Archive for July, 2007


Jul 31, 2007

Millar switches tacos


Brit David Millar has joined Team Slipstream, the cleanest, greenest cycling team in the world. It’s also the only cycling team sponsored by a manufacturer of gourmet burritos.

Team Slipstream powered by taco-maker Chipotle is managed by former pro Jonathan Vaughters and is famously green and clean.

Its youth program is much admired and, for the future of cycle sport, probably needs to be slavishly copied.

Sir Paul Smith meets David Millar:

The Slipstream team is owned by software entrepreneur Doug Ellis who holds it’s vitally important for team members to be squeaky clean ie drug free.

David Millar finished his two-year suspension for EPO use in June last year and was brought back to the pro peloton by the Spanish Saunier Duval team. Millar will hand back his Scott Addict and will now race on Team Slipstream’s Felt bikes.

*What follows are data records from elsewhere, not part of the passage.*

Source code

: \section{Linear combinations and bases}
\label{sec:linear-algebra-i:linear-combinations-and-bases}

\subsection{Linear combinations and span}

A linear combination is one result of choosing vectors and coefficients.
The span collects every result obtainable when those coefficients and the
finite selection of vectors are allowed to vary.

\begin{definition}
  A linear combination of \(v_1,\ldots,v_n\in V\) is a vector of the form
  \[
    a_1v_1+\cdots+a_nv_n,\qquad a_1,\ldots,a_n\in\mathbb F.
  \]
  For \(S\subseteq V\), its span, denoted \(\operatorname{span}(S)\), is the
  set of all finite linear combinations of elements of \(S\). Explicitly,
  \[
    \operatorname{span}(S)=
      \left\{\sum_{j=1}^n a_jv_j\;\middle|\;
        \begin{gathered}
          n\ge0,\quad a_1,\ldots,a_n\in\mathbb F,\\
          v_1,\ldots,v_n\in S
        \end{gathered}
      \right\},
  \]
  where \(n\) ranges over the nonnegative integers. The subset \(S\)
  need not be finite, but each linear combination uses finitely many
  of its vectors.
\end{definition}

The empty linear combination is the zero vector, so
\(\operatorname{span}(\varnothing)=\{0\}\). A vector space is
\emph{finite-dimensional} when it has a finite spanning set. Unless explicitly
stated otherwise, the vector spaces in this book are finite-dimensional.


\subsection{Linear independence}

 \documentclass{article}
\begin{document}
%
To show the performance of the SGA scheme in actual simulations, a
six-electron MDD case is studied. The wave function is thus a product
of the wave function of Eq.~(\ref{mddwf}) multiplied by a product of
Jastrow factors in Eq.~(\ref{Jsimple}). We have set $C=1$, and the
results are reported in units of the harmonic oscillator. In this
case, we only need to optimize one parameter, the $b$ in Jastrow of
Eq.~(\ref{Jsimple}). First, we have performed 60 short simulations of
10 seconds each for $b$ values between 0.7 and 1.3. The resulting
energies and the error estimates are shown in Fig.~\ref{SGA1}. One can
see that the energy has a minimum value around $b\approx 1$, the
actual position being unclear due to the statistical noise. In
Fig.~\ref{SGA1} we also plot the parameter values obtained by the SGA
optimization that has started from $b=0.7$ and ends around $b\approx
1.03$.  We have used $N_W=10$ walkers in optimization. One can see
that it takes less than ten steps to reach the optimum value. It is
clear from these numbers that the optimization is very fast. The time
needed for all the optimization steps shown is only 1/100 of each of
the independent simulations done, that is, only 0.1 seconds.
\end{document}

Team Slipstream has also signed US pro Dave Zabriskie and an un-named former winner of Paris-Roubaix. Is it Stuart O’Grady, Fabian Cancellara, Tom Boonen or Magnus Backstedt? Vaughters isn’t yet ready to say.

Team members don’t just sign pledges that they’re clean, they submit to medical profiling, including blood volume tests. 30 per cent of the team’s budget is spent on its clean medical profiling.

The team will be based in Spain and, because of its highly ethical stance, is highly likely to gain Read the rest of this entry »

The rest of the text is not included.